The 11-item MAX-PC anxiety subscale exhibited excellent internal consistency reliability (Cronbachs α, 0.91). As others also have shown,22,24 the MAX-PC at presentation strongly correlated with the general anxiety score on the HADS-A, (r(67) = 0.61; P < .001), which is a well-established measure of general anxiety. The MAX-PC also correlated with the IUS (r(67) = 0.49; P < .001). By using the criterion score of ≥ 16, 22% of the sample had elevated PCA-specific anxiety at presentation.

Physician Survey

Both attending physicians and oncology fellows rated PSA-DT as the most important factor in deciding when to start a patient with BCR on ADT (Table 2). They rated other prognostic clinical factors, such as Gleason score and time from initial therapy to BCR, important as well. They rated patient anxiety as the third-least important factor. They rated patient preferences the second-most important factor.

Predicting the Decision to Start Early ADT

Univariate analyses showed that elevated MAX-PC scores at the initial appointment strongly correlated with early ADT initiation (11.7 v 7.9; χ2 [n = 67], 6.47; P = .01; Table 4). Multiple clinical variables also predicted early initiation at the univariate level, including Gleason score (χ2 [n = 67], 0.30; P = .02), time from primary therapy to BCR in months (χ2 [n = 67], −0.30; P = .02), and absolute PSA (χ2 [n = 67], 0.18; P = .04). PSA-DT was not a significant predictor of starting on ADT. The MAX-PC did not correlate with the PSA or PSA-DT at the initial visit (r [n = 64], 0.12; P = .34; r [n = 60] = −0.20; P = .12) or across all clinic visits (r [n = 125] = 0.04; P = .66; r [n = 120] = −0.16; P = .08).

Table 4.
Univariate Correlates of ADT Initiation at First or Second Visit

Logistic Regressions

Model 1 is the logistic regression of the outcome variable of early ADT initiation that included the five predictors that were significant on univariate analysis at the P < .05 level (Table 5).
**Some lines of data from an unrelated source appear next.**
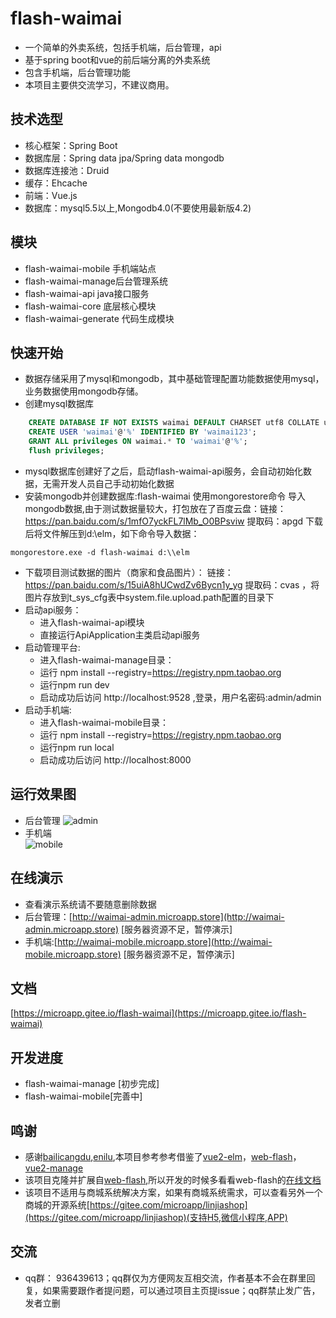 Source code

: # flash-waimai
- 一个简单的外卖系统，包括手机端，后台管理，api
- 基于spring boot和vue的前后端分离的外卖系统
- 包含手机端，后台管理功能
- 本项目主要供交流学习，不建议商用。
## 技术选型
- 核心框架：Spring Boot
- 数据库层：Spring data jpa/Spring data mongodb
- 数据库连接池：Druid
- 缓存：Ehcache
- 前端：Vue.js
- 数据库：mysql5.5以上,Mongodb4.0(不要使用最新版4.2)

## 模块
- flash-waimai-mobile 手机端站点
- flash-waimai-manage后台管理系统
- flash-waimai-api java接口服务
- flash-waimai-core 底层核心模块
- flash-waimai-generate 代码生成模块

## 快速开始
- 数据存储采用了mysql和mongodb，其中基础管理配置功能数据使用mysql，业务数据使用mongodb存储。
- 创建mysql数据库
```sql
    CREATE DATABASE IF NOT EXISTS waimai DEFAULT CHARSET utf8 COLLATE utf8_general_ci; 
    CREATE USER 'waimai'@'%' IDENTIFIED BY 'waimai123';
    GRANT ALL privileges ON waimai.* TO 'waimai'@'%';
    flush privileges;
```
- mysql数据库创建好了之后，启动flash-waimai-api服务，会自动初始化数据，无需开发人员自己手动初始化数据
- 安装mongodb并创建数据库:flash-waimai
使用mongorestore命令  导入mongodb数据,由于测试数据量较大，打包放在了百度云盘：链接：https://pan.baidu.com/s/1mfO7yckFL7lMb_O0BPsviw   提取码：apgd 下载后将文件解压到d:\\elm，如下命令导入数据：
                                              
```
mongorestore.exe -d flash-waimai d:\\elm
```
- 下载项目测试数据的图片（商家和食品图片）： 链接：https://pan.baidu.com/s/15uiA8hUCwdZv6Bycn1y_yg 提取码：cvas   ，将图片存放到t_sys_cfg表中system.file.upload.path配置的目录下
- 启动api服务：
    - 进入flash-waimai-api模块
    - 直接运行ApiApplication主类启动api服务
- 启动管理平台:
    - 进入flash-waimai-manage目录：
    - 运行 npm install --registry=https://registry.npm.taobao.org
    - 运行npm run dev
    - 启动成功后访问 http://localhost:9528 ,登录，用户名密码:admin/admin
- 启动手机端:
    - 进入flash-waimai-mobile目录：    
    - 运行 npm install --registry=https://registry.npm.taobao.org
    - 运行npm run local
    - 启动成功后访问 http://localhost:8000

## 运行效果图
- 后台管理
![admin](doc/admin.gif)
- 手机端    
![mobile](doc/mobile.gif)

## 在线演示
- 查看演示系统请不要随意删除数据
- 后台管理：[http://waimai-admin.microapp.store](http://waimai-admin.microapp.store) [服务器资源不足，暂停演示]
- 手机端:[http://waimai-mobile.microapp.store](http://waimai-mobile.microapp.store) [服务器资源不足，暂停演示]

## 文档
[https://microapp.gitee.io/flash-waimai](https://microapp.gitee.io/flash-waimai)
## 开发进度
- flash-waimai-manage [初步完成]
- flash-waimai-mobile[完善中]

## 鸣谢
- 感谢[bailicangdu](https://github.com/bailicangdu),[enilu](https://github.com/enilu),本项目参考参考借鉴了[vue2-elm](https://github.com/bailicangdu/vue2-elm)，[web-flash](https://github.com/enilu/web-flash)，[vue2-manage](https://github.com/bailicangdu/vue2-manage)
- 该项目克隆并扩展自[web-flash](https://github.com/enilu/web-flash),所以开发的时候多看看web-flash的[在线文档](http://enilu.gitee.io/web-flash)
- 该项目不适用与商城系统解决方案，如果有商城系统需求，可以查看另外一个商城的开源系统[https://gitee.com/microapp/linjiashop](https://gitee.com/microapp/linjiashop)(支持H5,微信小程序,APP)

## 交流
- qq群： 936439613；qq群仅为方便网友互相交流，作者基本不会在群里回复，如果需要跟作者提问题，可以通过项目主页提issue；qq群禁止发广告，发者立删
Elevated MAX-PC was the strongest predictor of early ADT initiation. This model correctly classified 74% of the patient cases.

Table 5.
Logistic Regression on Initiation of ADT at First or Second Clinic Visit

Models 2 and 3 are the theory-driven models that are based on the oncologist survey responses of the most important decision factors, with the five most-important clinical variables entered in model 2 and the MAX-PC added in model 3. In model 3, MAX-PC was a significant predictor (odds ratio, 9.10; P = .01), and its entry did not affect the significance of any physician-identified variables entered in model 2. The time from primary therapy to BCR became marginally significant in this latter model, though. Inclusion of elevated MAX-PC improved model fit, as r2 increased from 0.28 to 0.40 (χ2 (df = 1), 6.89; P = .01) and the correctly predicted patient cases increased from 71% to 78%. Of note, PSA-DT was not statistically significant in either model. Age has a listed P value of .05 in Table 4; without rounding, this value is .051. Therefore, it is excluded from the empiric regression model. It is included in other models, because the oncologists rated patient's remaining life expectancy as the fifth-most important consideration for starting ADT.

Time-to-Event Analysis

In the Kaplan-Meier time-to-event analysis, patients who had elevated PCA-specific anxiety initiated ADT earlier (Fig 1). Those with elevated MAX-PC scores started ADT, on average, 11.0 months after presentation, whereas those with lower anxiety started after 24.9 months (P = .02).

Fig 1.
Kaplan-Meier time-to-event curves by Memorial Anxiety Scale for Prostate Cancer (MAX-PC) anxiety group by months until biochemical recurrence (BCR) patients receive androgen deprivation therapy (ADT).


As hypothesized, PCA-specific anxiety predicts early ADT initiation for older men who experience BCR, even when analysis is controlled for relevant clinical factors. In fact, anxiety is the most robust predictor of early initiation of ADT. Patients with an elevated initial MAX-PC score were much more likely to start ADT by their first follow-up appointment than their nonanxious counterparts.

The predictive value of anxiety for starting ADT was disease specific: significance at the P = .05 level did not extend to a general anxiety measure (HADS), which suggests that it was anxiety about PCA that influenced behavior. Although general anxiety correlated with PCA-specific anxiety, only the PCA-specific anxiety predicted the decision to start ADT earlier.

Additionally, time-to-event data confirmed that there was a difference in the time to pharmacy-confirmed ADT initiation between elevated PCA-specific anxiety patients and their less-anxious counterparts. The anxious patients started ADT within the first year of presentation, whereas the average time to initiation in nonanxious patients was greater than 2 years. Greater than 60% of the nonanxious patients never started ADT during the duration of the study, whereas only 13% of the anxious patients did not. Therefore, patients with elevated anxiety initiated ADT, and experienced its toxicities, greater than 1 year earlier on average. This represents additional lifetime exposure to ADT, as it is the policy in our clinic (as in most places) for patients to remain on ADT for life after its initiation. However, we don't have specific information on lifetime duration in these patients.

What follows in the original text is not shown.